[[ Data listing open ]]

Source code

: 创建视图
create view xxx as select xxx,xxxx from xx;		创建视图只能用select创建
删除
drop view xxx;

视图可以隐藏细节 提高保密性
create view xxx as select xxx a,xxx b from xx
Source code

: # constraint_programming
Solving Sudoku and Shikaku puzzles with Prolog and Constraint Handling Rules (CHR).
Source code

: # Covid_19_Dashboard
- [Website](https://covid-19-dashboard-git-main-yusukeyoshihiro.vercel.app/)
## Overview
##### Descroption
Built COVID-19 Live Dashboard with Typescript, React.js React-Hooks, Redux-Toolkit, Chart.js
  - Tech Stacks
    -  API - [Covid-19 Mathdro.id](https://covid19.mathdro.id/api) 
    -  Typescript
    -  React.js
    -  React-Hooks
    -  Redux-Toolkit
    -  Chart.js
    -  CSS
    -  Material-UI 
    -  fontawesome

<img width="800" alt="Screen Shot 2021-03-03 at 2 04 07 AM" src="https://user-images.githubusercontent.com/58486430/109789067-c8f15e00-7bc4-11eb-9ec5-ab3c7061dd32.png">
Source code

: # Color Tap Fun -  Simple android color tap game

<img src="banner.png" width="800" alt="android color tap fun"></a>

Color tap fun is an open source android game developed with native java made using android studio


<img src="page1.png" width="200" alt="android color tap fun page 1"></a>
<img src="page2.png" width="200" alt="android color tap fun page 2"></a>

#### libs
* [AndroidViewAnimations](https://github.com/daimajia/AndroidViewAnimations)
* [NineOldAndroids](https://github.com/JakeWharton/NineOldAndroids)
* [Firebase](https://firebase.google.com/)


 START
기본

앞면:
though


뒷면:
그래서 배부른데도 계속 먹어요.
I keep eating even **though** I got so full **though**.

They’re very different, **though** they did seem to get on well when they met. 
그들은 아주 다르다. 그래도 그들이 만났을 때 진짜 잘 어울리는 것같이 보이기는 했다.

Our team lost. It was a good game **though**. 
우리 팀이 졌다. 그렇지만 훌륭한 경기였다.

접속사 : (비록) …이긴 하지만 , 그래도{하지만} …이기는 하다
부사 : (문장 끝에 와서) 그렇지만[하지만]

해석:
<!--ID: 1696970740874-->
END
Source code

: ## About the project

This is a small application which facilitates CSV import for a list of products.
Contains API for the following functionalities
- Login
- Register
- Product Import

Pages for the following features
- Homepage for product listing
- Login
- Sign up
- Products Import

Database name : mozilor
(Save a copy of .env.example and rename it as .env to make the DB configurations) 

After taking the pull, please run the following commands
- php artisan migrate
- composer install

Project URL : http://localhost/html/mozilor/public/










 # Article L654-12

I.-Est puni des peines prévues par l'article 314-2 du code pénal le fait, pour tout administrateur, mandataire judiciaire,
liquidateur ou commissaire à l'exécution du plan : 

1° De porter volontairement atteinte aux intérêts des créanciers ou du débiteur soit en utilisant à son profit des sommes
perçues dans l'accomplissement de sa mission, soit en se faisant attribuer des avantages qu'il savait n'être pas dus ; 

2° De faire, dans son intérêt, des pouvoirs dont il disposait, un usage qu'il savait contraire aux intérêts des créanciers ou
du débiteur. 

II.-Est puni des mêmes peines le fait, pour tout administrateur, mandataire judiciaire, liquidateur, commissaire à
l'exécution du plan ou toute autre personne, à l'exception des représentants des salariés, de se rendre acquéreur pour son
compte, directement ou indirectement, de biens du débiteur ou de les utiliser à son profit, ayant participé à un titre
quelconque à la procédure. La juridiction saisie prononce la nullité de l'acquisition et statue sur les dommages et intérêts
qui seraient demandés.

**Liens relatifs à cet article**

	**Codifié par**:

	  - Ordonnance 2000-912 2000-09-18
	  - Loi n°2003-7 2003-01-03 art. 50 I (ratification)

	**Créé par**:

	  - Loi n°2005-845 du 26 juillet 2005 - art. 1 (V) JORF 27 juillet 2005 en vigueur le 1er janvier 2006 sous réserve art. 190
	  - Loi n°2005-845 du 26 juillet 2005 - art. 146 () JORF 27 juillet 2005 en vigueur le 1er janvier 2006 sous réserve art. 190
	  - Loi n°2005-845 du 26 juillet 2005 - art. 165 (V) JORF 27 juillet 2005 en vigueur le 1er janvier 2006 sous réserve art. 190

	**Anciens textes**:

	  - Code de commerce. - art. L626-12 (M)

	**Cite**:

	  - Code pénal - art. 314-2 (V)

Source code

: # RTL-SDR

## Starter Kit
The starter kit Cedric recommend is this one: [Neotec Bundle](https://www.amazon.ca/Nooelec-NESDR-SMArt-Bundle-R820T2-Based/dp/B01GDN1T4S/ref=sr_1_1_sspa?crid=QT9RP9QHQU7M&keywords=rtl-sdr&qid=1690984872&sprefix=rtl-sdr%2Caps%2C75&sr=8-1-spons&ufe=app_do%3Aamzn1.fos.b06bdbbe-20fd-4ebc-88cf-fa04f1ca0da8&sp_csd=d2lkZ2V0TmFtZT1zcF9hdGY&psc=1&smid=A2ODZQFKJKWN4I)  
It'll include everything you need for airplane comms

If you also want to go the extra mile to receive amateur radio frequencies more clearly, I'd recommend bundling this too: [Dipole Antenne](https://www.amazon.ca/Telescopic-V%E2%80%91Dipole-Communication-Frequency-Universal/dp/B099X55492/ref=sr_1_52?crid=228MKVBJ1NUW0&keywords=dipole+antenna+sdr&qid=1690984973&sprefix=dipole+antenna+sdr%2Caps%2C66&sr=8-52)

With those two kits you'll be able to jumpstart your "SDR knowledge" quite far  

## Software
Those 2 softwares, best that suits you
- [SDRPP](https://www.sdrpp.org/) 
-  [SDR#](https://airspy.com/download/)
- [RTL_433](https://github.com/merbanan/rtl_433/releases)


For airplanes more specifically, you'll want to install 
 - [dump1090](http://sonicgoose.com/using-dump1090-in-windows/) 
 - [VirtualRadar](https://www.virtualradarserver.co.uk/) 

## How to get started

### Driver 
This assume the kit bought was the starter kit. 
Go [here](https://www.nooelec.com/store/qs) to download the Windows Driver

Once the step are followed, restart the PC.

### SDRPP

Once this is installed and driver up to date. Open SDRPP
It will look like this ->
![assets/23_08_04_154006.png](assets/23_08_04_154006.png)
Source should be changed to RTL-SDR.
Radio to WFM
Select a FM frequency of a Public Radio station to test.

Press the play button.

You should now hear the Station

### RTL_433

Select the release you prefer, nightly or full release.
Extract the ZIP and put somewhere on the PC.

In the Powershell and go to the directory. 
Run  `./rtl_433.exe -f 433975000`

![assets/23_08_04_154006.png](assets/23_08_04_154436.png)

[[ Data listing closed ]]

#### Work item:
From the first line to the last, transcribe the records exactly.

#### Expected answer:
Source code

: 创建视图
create view xxx as select xxx,xxxx from xx;		创建视图只能用select创建
删除
drop view xxx;

视图可以隐藏细节 提高保密性
create view xxx as select xxx a,xxx b from xx
Source code

: # constraint_programming
Solving Sudoku and Shikaku puzzles with Prolog and Constraint Handling Rules (CHR).
Source code

: # Covid_19_Dashboard
- [Website](https://covid-19-dashboard-git-main-yusukeyoshihiro.vercel.app/)
## Overview
##### Descroption
Built COVID-19 Live Dashboard with Typescript, React.js React-Hooks, Redux-Toolkit, Chart.js
  - Tech Stacks
    -  API - [Covid-19 Mathdro.id](https://covid19.mathdro.id/api) 
    -  Typescript
    -  React.js
    -  React-Hooks
    -  Redux-Toolkit
    -  Chart.js
    -  CSS
    -  Material-UI 
    -  fontawesome

<img width="800" alt="Screen Shot 2021-03-03 at 2 04 07 AM" src="https://user-images.githubusercontent.com/58486430/109789067-c8f15e00-7bc4-11eb-9ec5-ab3c7061dd32.png">
Source code

: # Color Tap Fun -  Simple android color tap game

<img src="banner.png" width="800" alt="android color tap fun"></a>

Color tap fun is an open source android game developed with native java made using android studio


<img src="page1.png" width="200" alt="android color tap fun page 1"></a>
<img src="page2.png" width="200" alt="android color tap fun page 2"></a>

#### libs
* [AndroidViewAnimations](https://github.com/daimajia/AndroidViewAnimations)
* [NineOldAndroids](https://github.com/JakeWharton/NineOldAndroids)
* [Firebase](https://firebase.google.com/)


 START
기본

앞면:
though


뒷면:
그래서 배부른데도 계속 먹어요.
I keep eating even **though** I got so full **though**.

They’re very different, **though** they did seem to get on well when they met. 
그들은 아주 다르다. 그래도 그들이 만났을 때 진짜 잘 어울리는 것같이 보이기는 했다.

Our team lost. It was a good game **though**. 
우리 팀이 졌다. 그렇지만 훌륭한 경기였다.

접속사 : (비록) …이긴 하지만 , 그래도{하지만} …이기는 하다
부사 : (문장 끝에 와서) 그렇지만[하지만]

해석:
<!--ID: 1696970740874-->
END
Source code

: ## About the project

This is a small application which facilitates CSV import for a list of products.
Contains API for the following functionalities
- Login
- Register
- Product Import

Pages for the following features
- Homepage for product listing
- Login
- Sign up
- Products Import

Database name : mozilor
(Save a copy of .env.example and rename it as .env to make the DB configurations) 

After taking the pull, please run the following commands
- php artisan migrate
- composer install

Project URL : http://localhost/html/mozilor/public/










 # Article L654-12

I.-Est puni des peines prévues par l'article 314-2 du code pénal le fait, pour tout administrateur, mandataire judiciaire,
liquidateur ou commissaire à l'exécution du plan : 

1° De porter volontairement atteinte aux intérêts des créanciers ou du débiteur soit en utilisant à son profit des sommes
perçues dans l'accomplissement de sa mission, soit en se faisant attribuer des avantages qu'il savait n'être pas dus ; 

2° De faire, dans son intérêt, des pouvoirs dont il disposait, un usage qu'il savait contraire aux intérêts des créanciers ou
du débiteur. 

II.-Est puni des mêmes peines le fait, pour tout administrateur, mandataire judiciaire, liquidateur, commissaire à
l'exécution du plan ou toute autre personne, à l'exception des représentants des salariés, de se rendre acquéreur pour son
compte, directement ou indirectement, de biens du débiteur ou de les utiliser à son profit, ayant participé à un titre
quelconque à la procédure. La juridiction saisie prononce la nullité de l'acquisition et statue sur les dommages et intérêts
qui seraient demandés.

**Liens relatifs à cet article**

	**Codifié par**:

	  - Ordonnance 2000-912 2000-09-18
	  - Loi n°2003-7 2003-01-03 art. 50 I (ratification)

	**Créé par**:

	  - Loi n°2005-845 du 26 juillet 2005 - art. 1 (V) JORF 27 juillet 2005 en vigueur le 1er janvier 2006 sous réserve art. 190
	  - Loi n°2005-845 du 26 juillet 2005 - art. 146 () JORF 27 juillet 2005 en vigueur le 1er janvier 2006 sous réserve art. 190
	  - Loi n°2005-845 du 26 juillet 2005 - art. 165 (V) JORF 27 juillet 2005 en vigueur le 1er janvier 2006 sous réserve art. 190

	**Anciens textes**:

	  - Code de commerce. - art. L626-12 (M)

	**Cite**:

	  - Code pénal - art. 314-2 (V)

Source code

: # RTL-SDR

## Starter Kit
The starter kit Cedric recommend is this one: [Neotec Bundle](https://www.amazon.ca/Nooelec-NESDR-SMArt-Bundle-R820T2-Based/dp/B01GDN1T4S/ref=sr_1_1_sspa?crid=QT9RP9QHQU7M&keywords=rtl-sdr&qid=1690984872&sprefix=rtl-sdr%2Caps%2C75&sr=8-1-spons&ufe=app_do%3Aamzn1.fos.b06bdbbe-20fd-4ebc-88cf-fa04f1ca0da8&sp_csd=d2lkZ2V0TmFtZT1zcF9hdGY&psc=1&smid=A2ODZQFKJKWN4I)  
It'll include everything you need for airplane comms

If you also want to go the extra mile to receive amateur radio frequencies more clearly, I'd recommend bundling this too: [Dipole Antenne](https://www.amazon.ca/Telescopic-V%E2%80%91Dipole-Communication-Frequency-Universal/dp/B099X55492/ref=sr_1_52?crid=228MKVBJ1NUW0&keywords=dipole+antenna+sdr&qid=1690984973&sprefix=dipole+antenna+sdr%2Caps%2C66&sr=8-52)

With those two kits you'll be able to jumpstart your "SDR knowledge" quite far  

## Software
Those 2 softwares, best that suits you
- [SDRPP](https://www.sdrpp.org/) 
-  [SDR#](https://airspy.com/download/)
- [RTL_433](https://github.com/merbanan/rtl_433/releases)


For airplanes more specifically, you'll want to install 
 - [dump1090](http://sonicgoose.com/using-dump1090-in-windows/) 
 - [VirtualRadar](https://www.virtualradarserver.co.uk/) 

## How to get started

### Driver 
This assume the kit bought was the starter kit. 
Go [here](https://www.nooelec.com/store/qs) to download the Windows Driver

Once the step are followed, restart the PC.

### SDRPP

Once this is installed and driver up to date. Open SDRPP
It will look like this ->
![assets/23_08_04_154006.png](assets/23_08_04_154006.png)
Source should be changed to RTL-SDR.
Radio to WFM
Select a FM frequency of a Public Radio station to test.

Press the play button.

You should now hear the Station

### RTL_433

Select the release you prefer, nightly or full release.
Extract the ZIP and put somewhere on the PC.

In the Powershell and go to the directory. 
Run  `./rtl_433.exe -f 433975000`

![assets/23_08_04_154006.png](assets/23_08_04_154436.png)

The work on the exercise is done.